As you could imagine, a new kid in a small grade was sort of the talk of the town. Some people were very interested in meeting me and getting to know me and some weren’t. I was getting to know everyone and learning a lot about the place pretty quickly. There were all these different yet stereotypical cliques that you would expect from “Diary of a Wimpy Kid” or some other young coming of age movie. At the cafeteria, there were 3 rows and 3 columns of tables. All the jocks took the first 3 tables down the left side when you walked in, since there was another extra table in the front. The girls took most of the tables on the last row.
When I made my first friend at the school, I sat at his table which always seemed to have different kids every day. He wasn’t the most popular kid, but he’d already been there for a while, so he already had a couple of friends. After being there for a bit, my new kid spark started to fade away and he just kind of forgot about me. This was the start of what seemed like a never ending journey for me, which was finding a new home. I forgot that I was still very new to all of the other kids in my grade, and while that notion felt daunting, it excited me.
I spent a lot of time making individual friends in classes, which was pretty fun. When it came to lunch and recess, it was a completely different story. I didn’t want to sit with my first friend anymore. I needed to find another table to sit at and make new friends. Of course, I went to the main nerdy group first. They were the nicest and easiest to talk to. Some of them were always drawing, or talking about video games and their classes. The funniest thing to me was that a lot of them didn’t necessarily have the best grades, and I might’ve even had better grades than some of them. After a few weeks it got kind of old, so I decided that I’d sit somewhere else this time.

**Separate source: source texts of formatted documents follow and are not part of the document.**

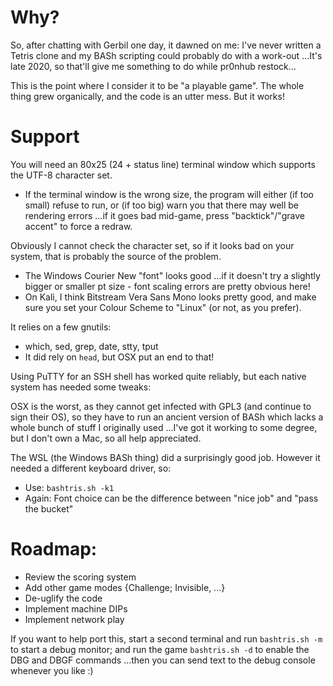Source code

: # Why?

So, after chatting with Gerbil one day, it dawned on me: I've never written a Tetris clone and my BASh scripting could probably do with a work-out ...It's late 2020, so that'll give me something to do while pr0nhub restock...

This is the point where I consider it to be "a playable game". The whole thing grew organically, and the code is an utter mess. But it works!

# Support

You will need an 80x25 (24 + status line) terminal window which supports the UTF-8 character set.
* If the terminal window is the wrong size, the program will either (if too small) refuse to run, or (if too big) warn you that there may well be rendering errors ...if it goes bad mid-game, press "backtick"/"grave accent" to force a redraw.

Obviously I cannot check the character set, so if it looks bad on your system, that is probably the source of the problem.
* The Windows Courier New "font" looks good ...if it doesn't try a slightly bigger or smaller pt size - font scaling errors are pretty obvious here!
* On Kali, I think Bitstream Vera Sans Mono looks pretty good, and make sure you set your Colour Scheme to "Linux" (or not, as you prefer).

It relies on a few gnutils: 
* which, sed, grep, date, stty, tput
* It did rely on `head`, but OSX put an end to that!

Using PuTTY for an SSH shell has worked quite reliably, but each native system has needed some tweaks:

OSX is the worst, as they cannot get infected with GPL3 (and continue to sign their OS), so they have to run an ancient version of BASh which lacks a whole bunch of stuff I originally used ...I've got it working to some degree, but I don't own a Mac, so all help appreciated.

The WSL (the Windows BASh thing) did a surprisingly good job. However it needed a different keyboard driver, so:
* Use:  `bashtris.sh -k1`
* Again: Font choice can be the difference between "nice job" and "pass the bucket"

# Roadmap:
* Review the scoring system
* Add other game modes {Challenge; Invisible, ...}
* De-uglify the code
* Implement machine DIPs
* Implement network play

If you want to help port this, start a second terminal and run `bashtris.sh -m` to start a debug monitor; and run the game `bashtris.sh -d` to enable the DBG and DBGF commands ...then you can send text to the debug console whenever you like :)

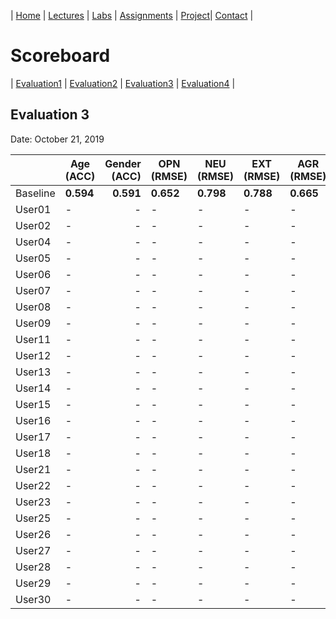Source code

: | [Home](../index.md) | [Lectures](../lectures.md) | [Labs](../labs.md) | [Assignments](../assignments.md) | [Project](../project.md)| [Contact](../contact.md) |


# Scoreboard

| [Evaluation1](evaluation1.md) | [Evaluation2](evaluation2.md) | [Evaluation3](evaluation3.md) | [Evaluation4](evaluation4.md) |

## Evaluation 3

Date: October 21, 2019

|       | Age (ACC) | Gender (ACC) | OPN (RMSE) | NEU (RMSE) | EXT (RMSE) | AGR (RMSE) | CON (RMSE) | Full Grade |
|-------|--------------|----------:|------------|------------|------------|------------|------------|------------|
| Baseline|**0.594**|**0.591**|**0.652**|**0.798**|**0.788**|**0.665**|**0.734**|-|
| User01 |-|-|-|-|-|-|-|-|
| User02 |-|-|-|-|-|-|-|-|
| User04 |-|-|-|-|-|-|-|-|
| User05 |-|-|-|-|-|-|-|-|
| User06 |-|-|-|-|-|-|-|-|
| User07 |-|-|-|-|-|-|-|-|
| User08 |-|-|-|-|-|-|-|-|
| User09 |-|-|-|-|-|-|-|-|
| User11 |-|-|-|-|-|-|-|-|
| User12 |-|-|-|-|-|-|-|-|
| User13 |-|-|-|-|-|-|-|-|
| User14 |-|-|-|-|-|-|-|-|
| User15 |-|-|-|-|-|-|-|-|
| User16 |-|-|-|-|-|-|-|-|
| User17 |-|-|-|-|-|-|-|-|
| User18 |-|-|-|-|-|-|-|-|
| User21 |-|-|-|-|-|-|-|-|
| User22 |-|-|-|-|-|-|-|-|
| User23 |-|-|-|-|-|-|-|-|
| User25 |-|-|-|-|-|-|-|-|
| User26 |-|-|-|-|-|-|-|-|
| User27 |-|-|-|-|-|-|-|-|
| User28 |-|-|-|-|-|-|-|-|
| User29 |-|-|-|-|-|-|-|-|
| User30 |-|-|-|-|-|-|-|-|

Now this was a few months into my first year of school here in Rhinebeck. I was taking the school bus which I hated, and it was the short bus. I guess it was a miracle that I ended up here. On one cold fall day, I decided I would sit somewhere else at the cafeteria. I knew a couple of kids who were part of the jock groups, and that was kind of my ticket into one of their lunch tables. I remember my parents packed me something they usually didn’t. A pumpernickel bagel with cream cheese and smoked salmon, something they would never really eat for lunch but only for breakfast, and very rarely at that.
When I pulled it out of my bag all eyes were on me. I was a bit embarrassed because it was nothing like what their parents had packed for lunch. Most of them had peanut butter and jelly sandwiches, apple slices, carrots, along with apple juice. I was a bit worried about what they thought about me. I thought I looked like a weirdo, but hanging out at their table ended up being fine. We talked about the usual, sports and girls. All of a sudden, I ran out of things to say and watched as the table got quiet for a second. There was nothing for me to add to the conversation anymore. I wasn’t the most athletic kid by any means, I just liked playing soccer at recess here and there, ever since I was little. Hell, I thought I liked girls but I was just a dumb kid. I never really had crushes, I just pretended to so I could seem normal. I fit in a sense, but I didn’t feel like I belonged. There was almost no part of me that wanted to make myself part of this group anymore. They kept talking about whatever dumb jocks talk about, and I just remember feeling so bored.
I hooked my little prepubescent arm around a dinky cafeteria chair, and turned my head. There it was, my new home. There was no more worrying about which table to choose anymore. The middle table was reserved for no one. It was a table for all the kids who didn’t belong to any group. You could sort of call us a bunch of misfits. I already knew some of the kids that sat there, and it blew my mind how I wasn’t sitting there for so long. There were almost a different bunch of kids sitting there every day. Some were regulars and others would pop in from time to time. While this was a whole new group, I didn’t feel like a new kid anymore. I loved it. These people felt like they’d been my friends for a while. I could just be myself. There was no need for me to impress anyone anymore. I didn’t have to look for a group to give myself an identity. It didn’t matter that I was once a homeschooled kid, and that I never really got to go to public school for a decent length of time.